**Task prompt:** Locate the line bearing "## 1.1. Background of BOOL Network" in the material below, then reproduce it and each following line up to and including the line bearing "With the development".

**Supplied data:**

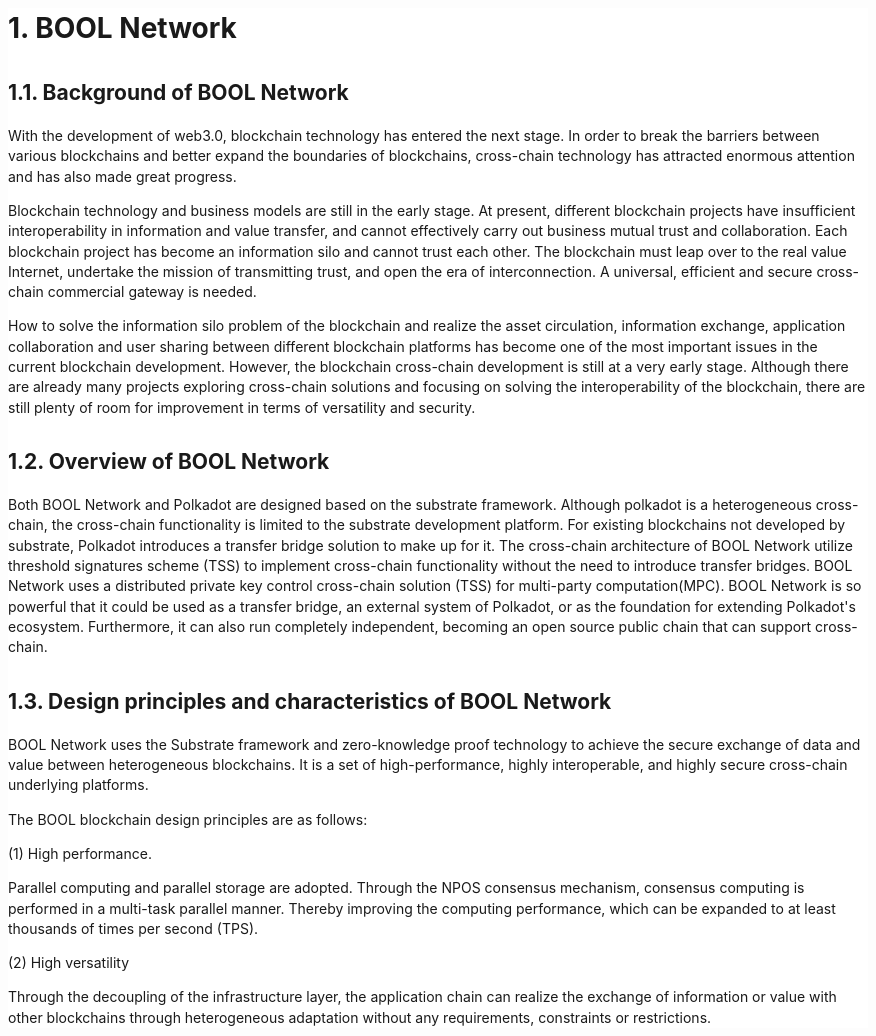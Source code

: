 # 1. BOOL Network

## 1.1. Background of BOOL Network

With the development of web3.0, blockchain technology has entered the next stage. In order to break the barriers between various blockchains and better expand the boundaries of blockchains, cross-chain technology has attracted enormous attention and has also made great progress.

Blockchain technology and business models are still in the early stage. At present, different blockchain projects have insufficient interoperability in information and value transfer, and cannot effectively carry out business mutual trust and collaboration. Each blockchain project has become an information silo and cannot trust each other. The blockchain must leap over to the real value Internet, undertake the mission of transmitting trust, and open the era of interconnection. A universal, efficient and secure cross-chain commercial gateway is needed.

How to solve the information silo problem of the blockchain and realize the asset circulation, information exchange, application collaboration and user sharing between different blockchain platforms has become one of the most important issues in the current blockchain development. However, the blockchain cross-chain development is still at a very early stage. Although there are already many projects exploring cross-chain solutions and focusing on solving the interoperability of the blockchain, there are still plenty of room for improvement in terms of versatility and security.

## 1.2. Overview of BOOL Network

Both BOOL Network and Polkadot are designed based on the substrate framework. Although polkadot is a heterogeneous cross-chain, the cross-chain functionality is limited to the substrate development platform. For existing blockchains not developed by substrate, Polkadot introduces a transfer bridge solution to make up for it. The cross-chain architecture of BOOL Network utilize threshold signatures scheme (TSS) to implement cross-chain functionality without the need to introduce transfer bridges. BOOL Network uses a distributed private key control cross-chain solution (TSS) for multi-party computation(MPC). BOOL Network is so powerful that it could be used as a transfer bridge, an external system of Polkadot, or as the foundation for extending Polkadot's ecosystem. Furthermore, it can also run completely independent, becoming an open source public chain that can support cross-chain.

## 1.3. Design principles and characteristics of BOOL Network

BOOL Network uses the Substrate framework and zero-knowledge proof technology to achieve the secure exchange of data and value between heterogeneous blockchains. It is a set of high-performance, highly interoperable, and highly secure cross-chain underlying platforms.

The BOOL blockchain design principles are as follows:

(1) High performance.

Parallel computing and parallel storage are adopted. Through the NPOS consensus mechanism, consensus computing is performed in a multi-task parallel manner. Thereby improving the computing performance, which can be expanded to at least thousands of times per second (TPS).

(2) High versatility

Through the decoupling of the infrastructure layer, the application chain can realize the exchange of information or value with other blockchains through heterogeneous adaptation without any requirements, constraints or restrictions.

**Solution to the problem:**
## 1.1. Background of BOOL Network

With the development of web3.0, blockchain technology has entered the next stage. In order to break the barriers between various blockchains and better expand the boundaries of blockchains, cross-chain technology has attracted enormous attention and has also made great progress.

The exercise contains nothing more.